Marathon Oil’s cash flow estimates
Wall Street analysts expect Marathon Oil (MRO) to report a higher cash flow of ~$490 million YoY (year-over-year) in 3Q17 from ~$366 million in 3Q16. On a sequential basis, Marathon Oil’s estimated 3Q17 cash flow is higher—compared to ~$422 million in 2Q17.
Marathon Oil has reported much lower cash flows from 1Q15, mainly due to lower realized prices for crude oil (USL) (OIL), natural gas (UGAZ), (DGAZ), and natural gas liquids. In 1Q16, Marathon Oil reported its lowest cash flow ever of ~$74 million. Since then, Marathon Oil’s cash flows have been rising steadily.
Analysts expect Marathon Oil’s 3Q17 capital expenditures to be ~$618 million. As a result, Marathon Oil’ 3Q17 free cash flow would be negative.
Capital expenditures guidance
Due to the exit from its Canadian OSM (oil sands mining) business in 1H17, Marathon Oil reduced its 2017 capital expenditures guidance by $250 million to $2.1 billion–$2.2 billion. Marathon Oil’s fiscal 2017 capital expenditure guidance is almost 100% higher—compared to its fiscal 2016 capital expenditure of $1.1 billion.
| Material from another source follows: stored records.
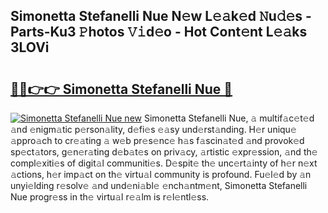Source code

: ## Simonetta Stefanelli Nue N𝚎w L𝚎𝚊k𝚎d 𝙽u𝚍𝚎s - Parts-Ku3 𝙿hotos 𝚅𝚒d𝚎o - Hot Cont𝚎nt L𝚎𝚊ks 3LOVi

# <h2><a href="http://kvamxg.teov.top/?on=Simonetta+Stefanelli+Nue">🔗🔗👉👉 Simonetta Stefanelli Nue 🔗</a></h2>

[![Simonetta Stefanelli Nue new](https://i.imgur.com/QqkWNDz.gif)](http://kvamxg.teov.top/?on=Simonetta+Stefanelli+Nue)
Simonetta Stefanelli Nue, 𝚊 multif𝚊c𝚎t𝚎d 𝚊nd 𝚎nigm𝚊tic p𝚎rson𝚊lity, d𝚎fi𝚎s 𝚎𝚊sy und𝚎rst𝚊nding. H𝚎r uniqu𝚎 𝚊ppro𝚊ch to cr𝚎𝚊ting 𝚊 w𝚎b pr𝚎s𝚎nc𝚎 h𝚊s f𝚊scin𝚊t𝚎d 𝚊nd provok𝚎d sp𝚎ct𝚊tors, g𝚎n𝚎r𝚊ting d𝚎b𝚊t𝚎s on priv𝚊cy, 𝚊rtistic 𝚎xpr𝚎ssion, 𝚊nd th𝚎 compl𝚎xiti𝚎s of digit𝚊l communiti𝚎s. D𝚎spit𝚎 th𝚎 unc𝚎rt𝚊inty of h𝚎r n𝚎xt 𝚊ctions, h𝚎r imp𝚊ct on th𝚎 virtu𝚊l community is profound. Fu𝚎l𝚎d by 𝚊n unyi𝚎lding r𝚎solv𝚎 𝚊nd und𝚎ni𝚊bl𝚎 𝚎nch𝚊ntm𝚎nt, Simonetta Stefanelli Nue progr𝚎ss in th𝚎 virtu𝚊l r𝚎𝚊lm is r𝚎l𝚎ntl𝚎ss.
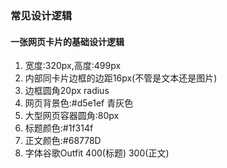 ### 常见设计逻辑
#### 一张网页卡片的基础设计逻辑
1. 宽度:320px,高度:499px
2. 内部同卡片边框的边距16px(不管是文本还是图片)
3. 边框圆角20px radius
4. 网页背景色:#d5e1ef 青灰色
5. 大型网页容器圆角:80px
6. 标题颜色:#1f314f
7. 正文颜色:#68778D
8. 字体谷歌Outfit 400(标题) 300(正文)
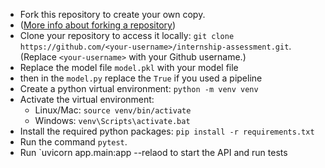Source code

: - Fork this repository to create your own copy.
-  ([More info about forking a repository](https://docs.github.com/en/get-started/quickstart/fork-a-repo))
- Clone your repository to access it locally: `git clone https://github.com/<your-username>/internship-assessment.git`. (Replace `<your-username>` with your Github username.)
- Replace the model file `model.pkl` with your model file
- then in the `model.py` replace the `True` if you used a pipeline
- Create a python virtual environment: `python -m venv venv`
- Activate the virtual environment: 
  - Linux/Mac: `source venv/bin/activate`
  - Windows: `venv\Scripts\activate.bat`
- Install the required python packages: `pip install -r requirements.txt`
- Run the command `pytest`. 
- Run  `uvicorn app.main:app --relaod to start the API and run tests
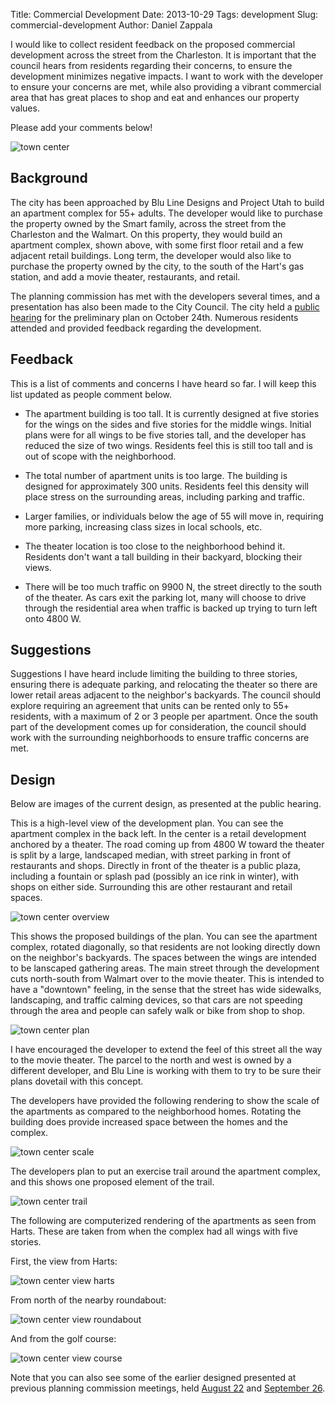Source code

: Title: Commercial Development
Date: 2013-10-29
Tags: development
Slug: commercial-development
Author: Daniel Zappala

I would like to collect resident feedback on the proposed commercial
development across the street from the Charleston. It is important
that the council hears from residents regarding their concerns, to
ensure the development minimizes negative impacts. I want to work with
the developer to ensure your concerns are met, while also providing a
vibrant commercial area that has great places to shop and eat and
enhances our property values.

Please add your comments below!

<!-- PELICAN_END_SUMMARY -->

![town center](/images/towne-center/front.png)

## Background

The city has been approached by Blu Line Designs and Project Utah to
build an apartment complex for 55+ adults. The developer would like to
purchase the property owned by the Smart family, across the street
from the Charleston and the Walmart. On this property, they would
build an apartment complex, shown above, with some first floor retail
and a few adjacent retail buildings. Long term, the developer would
also like to purchase the property owned by the city, to the south of
the Hart's gas station, and add a movie theater, restaurants, and
retail.

The planning commission has met with the developers several times, and
a presentation has also been made to the City Council. The city held a
[public hearing](http://www.cedarhills.org/node/1826) for the
preliminary plan on October 24th. Numerous residents attended and
provided feedback regarding the development.

## Feedback

This is a list of comments and concerns I have heard so far. I will
keep this list updated as people comment below.

* The apartment building is too tall. It is currently designed at five
stories for the wings on the sides and five stories for the middle
wings. Initial plans were for all wings to be five stories tall, and
the developer has reduced the size of two wings. Residents feel this
is still too tall and is out of scope with the neighborhood.

* The total number of apartment units is too large. The building is
designed for approximately 300 units. Residents feel this density will
place stress on the surrounding areas, including parking and traffic.

* Larger families, or individuals below the age of 55 will move in,
requiring more parking, increasing class sizes in local schools, etc.

* The theater location is too close to the neighborhood behind
it. Residents don't want a tall building in their backyard, blocking
their views.

* There will be too much traffic on 9900 N, the street directly to the
south of the theater. As cars exit the parking lot, many will choose
to drive through the residential area when traffic is backed up trying
to turn left onto 4800 W.

## Suggestions

Suggestions I have heard include limiting the building to three
stories, ensuring there is adequate parking, and relocating the
theater so there are lower retail areas adjacent to the neighbor's
backyards. The council should explore requiring an agreement that
units can be rented only to 55+ residents, with a maximum of 2 or 3
people per apartment. Once the south part of the development comes up
for consideration, the council should work with the surrounding
neighborhoods to ensure traffic concerns are met.

## Design

Below are images of the current design, as presented at the public
hearing.

This is a high-level view of the development plan. You can see the
apartment complex in the back left. In the center is a retail
development anchored by a theater. The road coming up from 4800 W
toward the theater is split by a large, landscaped median, with street
parking in front of restaurants and shops. Directly in front of the
theater is a public plaza, including a fountain or splash pad
(possibly an ice rink in winter), with shops on either
side. Surrounding this are other restaurant and retail spaces.

![town center overview](/images/towne-center/overview.png)

This shows the proposed buildings of the plan. You can see the
apartment complex, rotated diagonally, so that residents are not
looking directly down on the neighbor's backyards. The spaces between
the wings are intended to be lanscaped gathering areas. The main
street through the development cuts north-south from Walmart over to
the movie theater. This is intended to have a "downtown" feeling, in
the sense that the street has wide sidewalks, landscaping, and traffic
calming devices, so that cars are not speeding through the area and
people can safely walk or bike from shop to shop.

![town center plan](/images/towne-center/plan.png)

I have encouraged the developer to extend the feel of
this street all the way to the movie theater. The parcel to the north
and west is owned by a different developer, and Blu Line is working
with them to try to be sure their plans dovetail with this concept.

The developers have provided the following rendering to show the scale
of the apartments as compared to the neighborhood homes. Rotating the
building does provide increased space between the homes and the
complex.

![town center scale](/images/towne-center/scale.png)

The developers plan to put an exercise trail around the apartment
complex, and this shows one proposed element of the trail.

![town center trail](/images/towne-center/trail.png)

The following are computerized rendering of the apartments as seen
from Harts. These are taken from when the complex had all wings with
five stories.

First, the view from Harts:

![town center view harts](/images/towne-center/view-harts.png)

From north of the nearby roundabout:

![town center view roundabout](/images/towne-center/view-roundabout.png)

And from the golf course:

![town center view course](/images/towne-center/view-course.png)

Note that you can also see some of the earlier designed presented at
previous planning commission meetings, held [August
22](http://www.cedarhills.org/node/1824) and [September
26](http://www.cedarhills.org/node/1824).
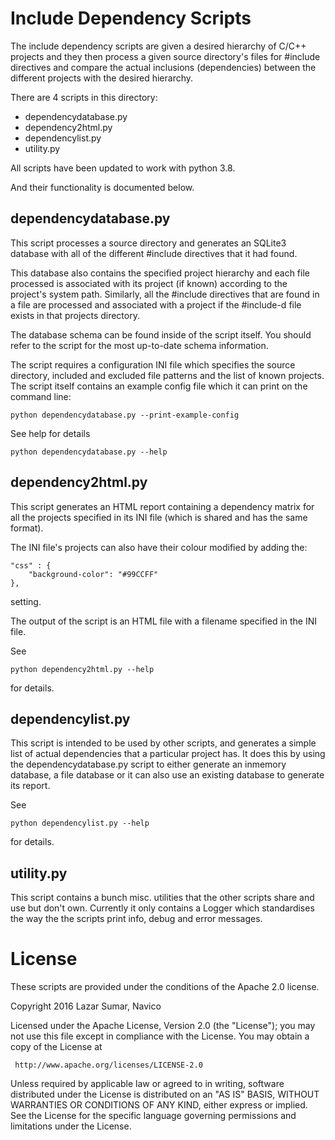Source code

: Include Dependency Scripts
==========================

The include dependency scripts are given a desired hierarchy of C/C++ projects and they then process
a given source directory's files for #include directives and compare the actual inclusions
(dependencies) between the different projects with the desired hierarchy.

There are 4 scripts in this directory:
  * dependencydatabase.py
  * dependency2html.py
  * dependencylist.py
  * utility.py

All scripts have been updated to work with python 3.8.

And their functionality is documented below.


dependencydatabase.py
---------------------

This script processes a source directory and generates an SQLite3 database with all of the different
#include directives that it had found.

This database also contains the specified project hierarchy and each file processed is associated
with its project (if known) according to the project's system path. Similarly, all the #include
directives that are found in a file are processed and associated with a project if the #include-d
file exists in that projects directory.

The database schema can be found inside of the script itself. You should refer to the script for the
most up-to-date schema information.

The script requires a configuration INI file which specifies the source directory, included and
excluded file patterns and the list of known projects. The script itself contains an example config
file which it can print on the command line:

    python dependencydatabase.py --print-example-config

See help for details

    python dependencydatabase.py --help


dependency2html.py
------------------

This script generates an HTML report containing a dependency matrix for all the projects specified
in its INI file (which is shared and has the same format).

The INI file's projects can also have their colour modified by adding the:

    "css" : {
        "background-color": "#99CCFF"
    },

setting.

The output of the script is an HTML file with a filename specified in the INI file.

See

    python dependency2html.py --help

for details.

dependencylist.py
-----------------

This script is intended to be used by other scripts, and generates a simple list of actual
dependencies that a particular project has. It does this by using the dependencydatabase.py script
to either generate an inmemory database, a file database or it can also use an existing database to
generate its report.

See

    python dependencylist.py --help

for details.


utility.py
----------

This script contains a bunch misc. utilities that the other scripts share and use but don't own.
Currently it only contains a Logger which standardises the way the the scripts print info, debug and
error messages.

License
=======

These scripts are provided under the conditions of the Apache 2.0 license.

Copyright 2016 Lazar Sumar, Navico

   Licensed under the Apache License, Version 2.0 (the "License");
   you may not use this file except in compliance with the License.
   You may obtain a copy of the License at

     http://www.apache.org/licenses/LICENSE-2.0

   Unless required by applicable law or agreed to in writing, software
   distributed under the License is distributed on an "AS IS" BASIS,
   WITHOUT WARRANTIES OR CONDITIONS OF ANY KIND, either express or implied.
   See the License for the specific language governing permissions and
   limitations under the License.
Marathon Oil’s peer Encana (ECA) expects its 2017 capital expenditures to be $1.6 billion–$1.8 billion, which represents a mid-point increase of ~55%—compared to capital expenditures of ~$1.1 billion in 2016. Just like Marathon Oil, Encana is increasing its focus on unconventional assets in the US.